A la mañana siguiente volvieron sobre sus pasos para ubicarse en la estación de L'Orxa que quedaría un poco lejos del pueblo; el río Serpis los separaba. Al llegar al puente que lo cruza, comenzó el debate sobre cómo continuar para seguir realizando el croquis del trazado del tren. Desde ese punto no se podía apreciar, ellos se encontraban en el inicio del cono y no podían ver el final del embudo. Ahora la discusión no giraba en torno a la carreta sino acerca de qué bultos llevarían consigo para tomar las mediciones en el Barranc del Infern y el Racó del Duc. Se disponían a cruzar los sectores más abruptos del trazado. Allí se aprisiona la naturaleza y no cabe ni una mísera senda por la que anduviese un caballo. Eso sólo lo sabían los autóctonos, y era lo que desesperadamente le había intentado decir Bernat a Philip sin mucho éxito.

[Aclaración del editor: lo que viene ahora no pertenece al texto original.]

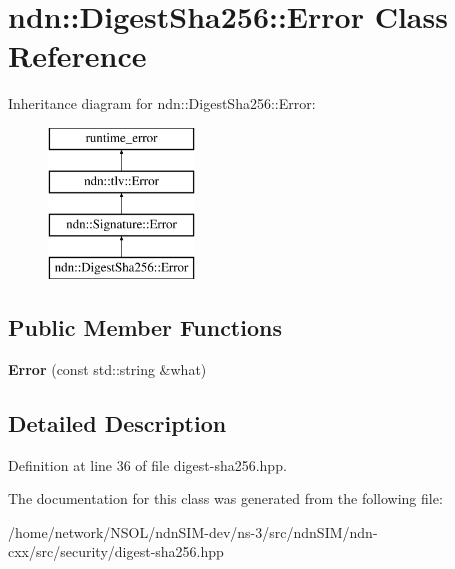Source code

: \hypertarget{classndn_1_1DigestSha256_1_1Error}{}\section{ndn\+:\+:Digest\+Sha256\+:\+:Error Class Reference}
\label{classndn_1_1DigestSha256_1_1Error}
Inheritance diagram for ndn\+:\+:Digest\+Sha256\+:\+:Error\+:\begin{figure}[H]
\begin{center}
\leavevmode
\includegraphics[height=4.000000cm]{classndn_1_1DigestSha256_1_1Error}
\end{center}
\end{figure}
\subsection*{Public Member Functions}
\begin{DoxyCompactItemize}
\item 
{\bfseries Error} (const std\+::string \&what)\hypertarget{classndn_1_1DigestSha256_1_1Error_a72870dbe00d8236007636612d6955c05}{}\label{classndn_1_1DigestSha256_1_1Error_a72870dbe00d8236007636612d6955c05}

\end{DoxyCompactItemize}


\subsection{Detailed Description}


Definition at line 36 of file digest-\/sha256.\+hpp.



The documentation for this class was generated from the following file\+:\begin{DoxyCompactItemize}
\item 
/home/network/\+N\+S\+O\+L/ndn\+S\+I\+M-\/dev/ns-\/3/src/ndn\+S\+I\+M/ndn-\/cxx/src/security/digest-\/sha256.\+hpp\end{DoxyCompactItemize}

—Mi ok, nou camino, nou carreta. Mi andar, si teodolito, si maleta.
—No podemos llevarnos la yegua, el terreno se va estrechando, empinando y en algunos sitios se convierte en un desfiladero por el que sólo pasan las cabras montesa.
—¿Qué ser montesas?
—No montesas. Se dice cabra montesa. Es una variedad de cabra pirenaica que está habituada a vivir entre las piedras y los desfiladeros. Es como una cabra, pero con los cuernos grandes y enfilados para atrás.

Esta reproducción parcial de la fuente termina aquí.